Known to friends as “Hattie Bell,” Merrill was born in Stevens Point, Wisconsin, in 1863. She grew up exploring the Wisconsin River with her brothers and collected insects, rocks, and plants to study under her microscope. Her childhood passion inspired Merrill to become a high school science teacher in Milwaukee, and later to complete a bachelor’s degree at the UW and a master’s at the University of Chicago. After publishing a monograph on Daphnia, a genus of water fleas that filter particles out of lake water, Merrill was invited to become an assistant professor in the burgeoning limnology department at the UW. Founding department chair Edward Birge, later UW–Madison president, became a close mentor and was supportive of Merrill’s long-held dream to conduct fieldwork abroad.
Birge’s encouragement was a crucial counterweight to the many friends and family who tried to dissuade Merrill from traveling. One brother called her plans irresponsible and told her, “It is entirely out of the question for a petite little woman to hazard such a rigorous venture on her own.” Another brother begged her to postpone the trip until it was convenient for him to accompany her as a chaperone.

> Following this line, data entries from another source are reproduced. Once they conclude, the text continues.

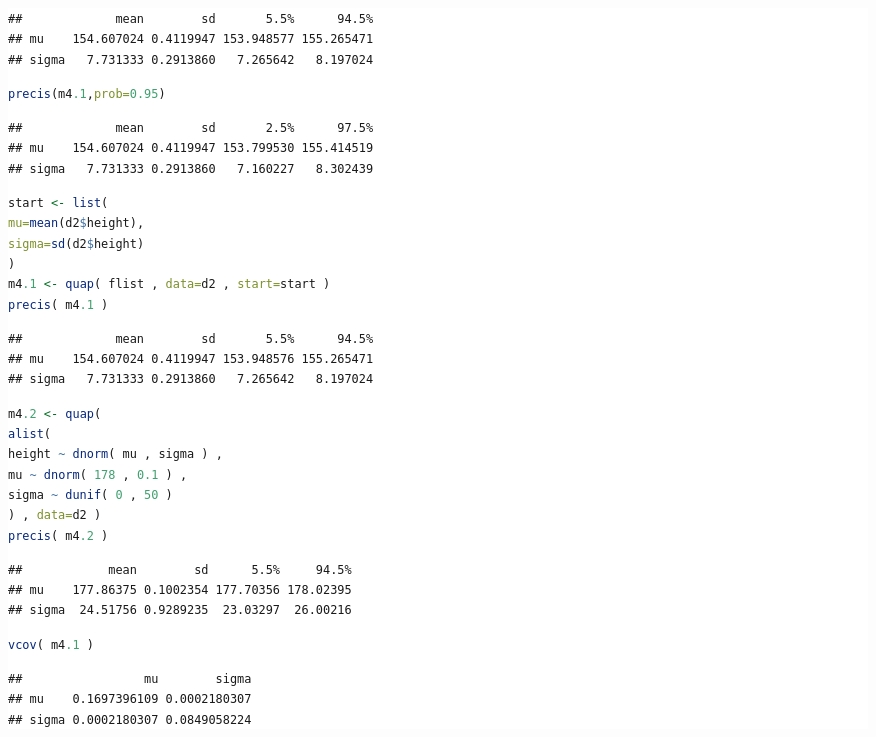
 ```
##             mean        sd       5.5%      94.5%
## mu    154.607024 0.4119947 153.948577 155.265471
## sigma   7.731333 0.2913860   7.265642   8.197024
```


```r
precis(m4.1,prob=0.95)
```

```
##             mean        sd       2.5%      97.5%
## mu    154.607024 0.4119947 153.799530 155.414519
## sigma   7.731333 0.2913860   7.160227   8.302439
```


```r
start <- list(
mu=mean(d2$height),
sigma=sd(d2$height)
)
m4.1 <- quap( flist , data=d2 , start=start )
precis( m4.1 )
```

```
##             mean        sd       5.5%      94.5%
## mu    154.607024 0.4119947 153.948576 155.265471
## sigma   7.731333 0.2913860   7.265642   8.197024
```

```r
m4.2 <- quap(
alist(
height ~ dnorm( mu , sigma ) ,
mu ~ dnorm( 178 , 0.1 ) ,
sigma ~ dunif( 0 , 50 )
) , data=d2 )
precis( m4.2 )
```

```
##            mean        sd      5.5%     94.5%
## mu    177.86375 0.1002354 177.70356 178.02395
## sigma  24.51756 0.9289235  23.03297  26.00216
```


```r
vcov( m4.1 )
```

```
##                 mu        sigma
## mu    0.1697396109 0.0002180307
## sigma 0.0002180307 0.0849058224
```

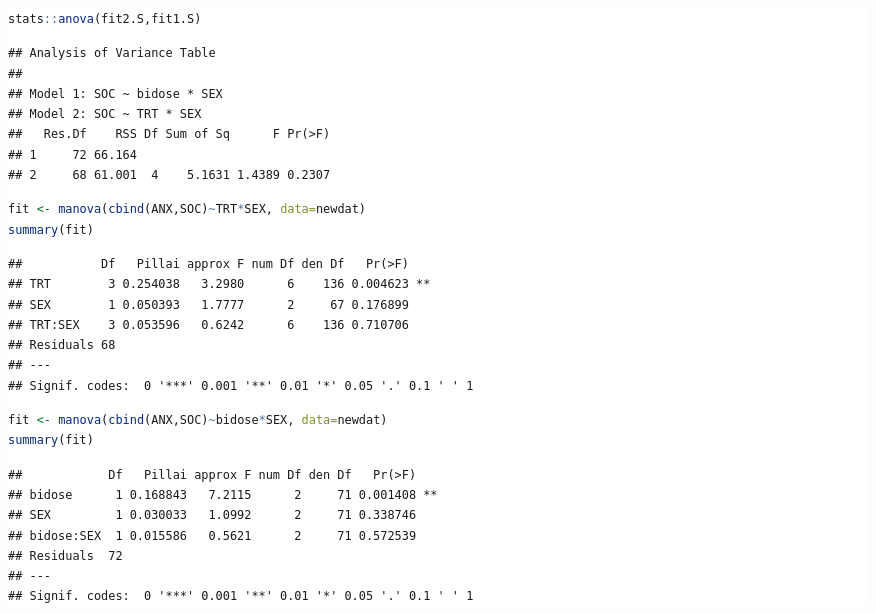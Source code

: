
 ``` r
stats::anova(fit2.S,fit1.S)
```

    ## Analysis of Variance Table
    ## 
    ## Model 1: SOC ~ bidose * SEX
    ## Model 2: SOC ~ TRT * SEX
    ##   Res.Df    RSS Df Sum of Sq      F Pr(>F)
    ## 1     72 66.164                           
    ## 2     68 61.001  4    5.1631 1.4389 0.2307

``` r
fit <- manova(cbind(ANX,SOC)~TRT*SEX, data=newdat)
summary(fit)
```

    ##           Df   Pillai approx F num Df den Df   Pr(>F)   
    ## TRT        3 0.254038   3.2980      6    136 0.004623 **
    ## SEX        1 0.050393   1.7777      2     67 0.176899   
    ## TRT:SEX    3 0.053596   0.6242      6    136 0.710706   
    ## Residuals 68                                            
    ## ---
    ## Signif. codes:  0 '***' 0.001 '**' 0.01 '*' 0.05 '.' 0.1 ' ' 1

``` r
fit <- manova(cbind(ANX,SOC)~bidose*SEX, data=newdat)
summary(fit)
```

    ##            Df   Pillai approx F num Df den Df   Pr(>F)   
    ## bidose      1 0.168843   7.2115      2     71 0.001408 **
    ## SEX         1 0.030033   1.0992      2     71 0.338746   
    ## bidose:SEX  1 0.015586   0.5621      2     71 0.572539   
    ## Residuals  72                                            
    ## ---
    ## Signif. codes:  0 '***' 0.001 '**' 0.01 '*' 0.05 '.' 0.1 ' ' 1
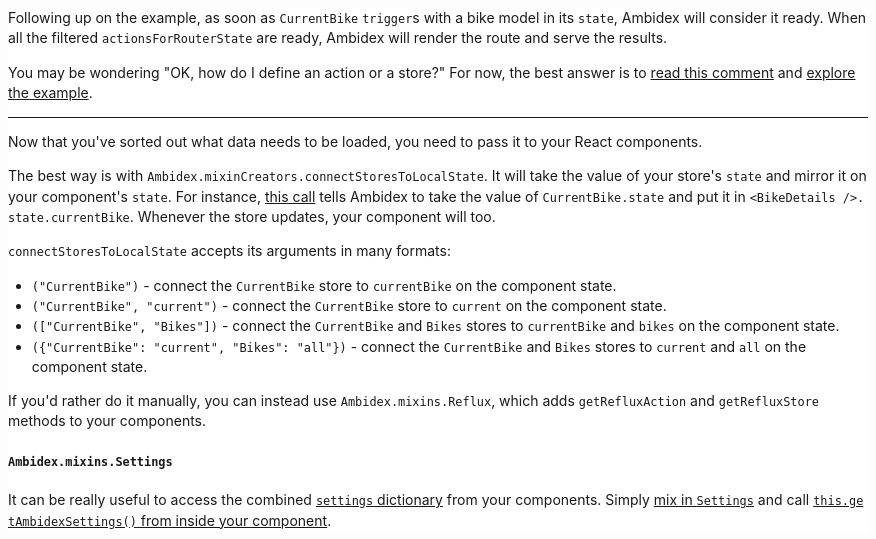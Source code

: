 Following up on the example, as soon as `CurrentBike` `trigger`s with a bike model in its `state`, Ambidex will consider it ready.  When all the filtered `actionsForRouterState` are ready, Ambidex will render the route and serve the results.

You may be wondering "OK, how do I define an action or a store?"  For now, the best answer is to [read this comment](https://github.com/spoike/refluxjs/issues/144#issuecomment-68023326) and [explore the example](https://github.com/appsforartists/ambidex-example--bike-index/tree/master/application/bike-index/reflux).

-----

Now that you've sorted out what data needs to be loaded, you need to pass it to your React components.  

The best way is with `Ambidex.mixinCreators.connectStoresToLocalState`.  It will take the value of your store's `state` and mirror it on your component's `state`.  For instance, [this call](https://github.com/appsforartists/ambidex-example--bike-index/blob/6548ca987e7549c33c1ce6251a8b888a3fb87b52/application/bike-index/components/BikeDetails.jsx#L8-L10) tells Ambidex to take the value of `CurrentBike.state` and put it in `<BikeDetails />.state.currentBike`.  Whenever the store updates, your component will too.

`connectStoresToLocalState` accepts its arguments in many formats:

 - `("CurrentBike")` - connect the `CurrentBike` store to `currentBike` on the component state.
 - `("CurrentBike", "current")` - connect the `CurrentBike` store to `current` on the component state.
 - `(["CurrentBike", "Bikes"])` - connect the `CurrentBike` and `Bikes` stores to `currentBike` and `bikes` on the component state.
 - `({"CurrentBike": "current", "Bikes": "all"})` - connect the `CurrentBike` and `Bikes` stores to `current` and `all` on the component state.

If you'd rather do it manually, you can instead use `Ambidex.mixins.Reflux`, which adds `getRefluxAction` and `getRefluxStore` methods to your components.

#### `Ambidex.mixins.Settings` ####

It can be really useful to access the combined [`settings` dictionary](#settings) from your components.  Simply [mix in `Settings`](https://github.com/appsforartists/ambidex-example--bike-index/blob/6548ca987e7549c33c1ce6251a8b888a3fb87b52/application/bike-index/components/Main.jsx#L13) and call [`this.getAmbidexSettings()` from inside your component](https://github.com/appsforartists/ambidex-example--bike-index/blob/6548ca987e7549c33c1ce6251a8b888a3fb87b52/application/bike-index/components/Main.jsx#L26).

Merrill ignored them both. “In spite of all the deterrents, I am ready to roll to Rio,” she wrote shortly before her departure.
She proved to be a hardy traveler, even in the roughest of conditions. Fellow expats advised her to “steep herself in whiskey” to fend off yellow fever. During her nights in the field, Merrill was harassed by giant praying mantises, surrounded by caimans, and besieged by fire ants. She trekked for miles on horseback — and by Oxford boot — to reach Iguazú Falls, becoming one of the first Western women to ever behold the monumental waterfalls.
In 1907, Merrill returned to Brazil for another expedition through Venezuela, Trinidad, British Guiana, and Curaçao. “I keep hunting for the ‘unseen’ through the rain forests and waterways,” she wrote to Birge. “One cannot help but witness the coexistence of beauty with despair in the ecological struggle of procreation in this environment.”
After her second trip, Merrill left the UW to pursue a doctorate at the University of Illinois, but during her studies, a genetic heart condition worsened rapidly. Merrill died in 1915 at age 52. Her letters and field notes were preserved by relatives and colleagues, and her grandniece, the late Merrillyn Hartridge, eventually compiled and donated them to the Wisconsin Historical Society.
“Harriet was a persistent, independent woman, afraid of no potential dangers in any country,” wrote Hartridge in her biography of Merrill. “She died with her boots on.”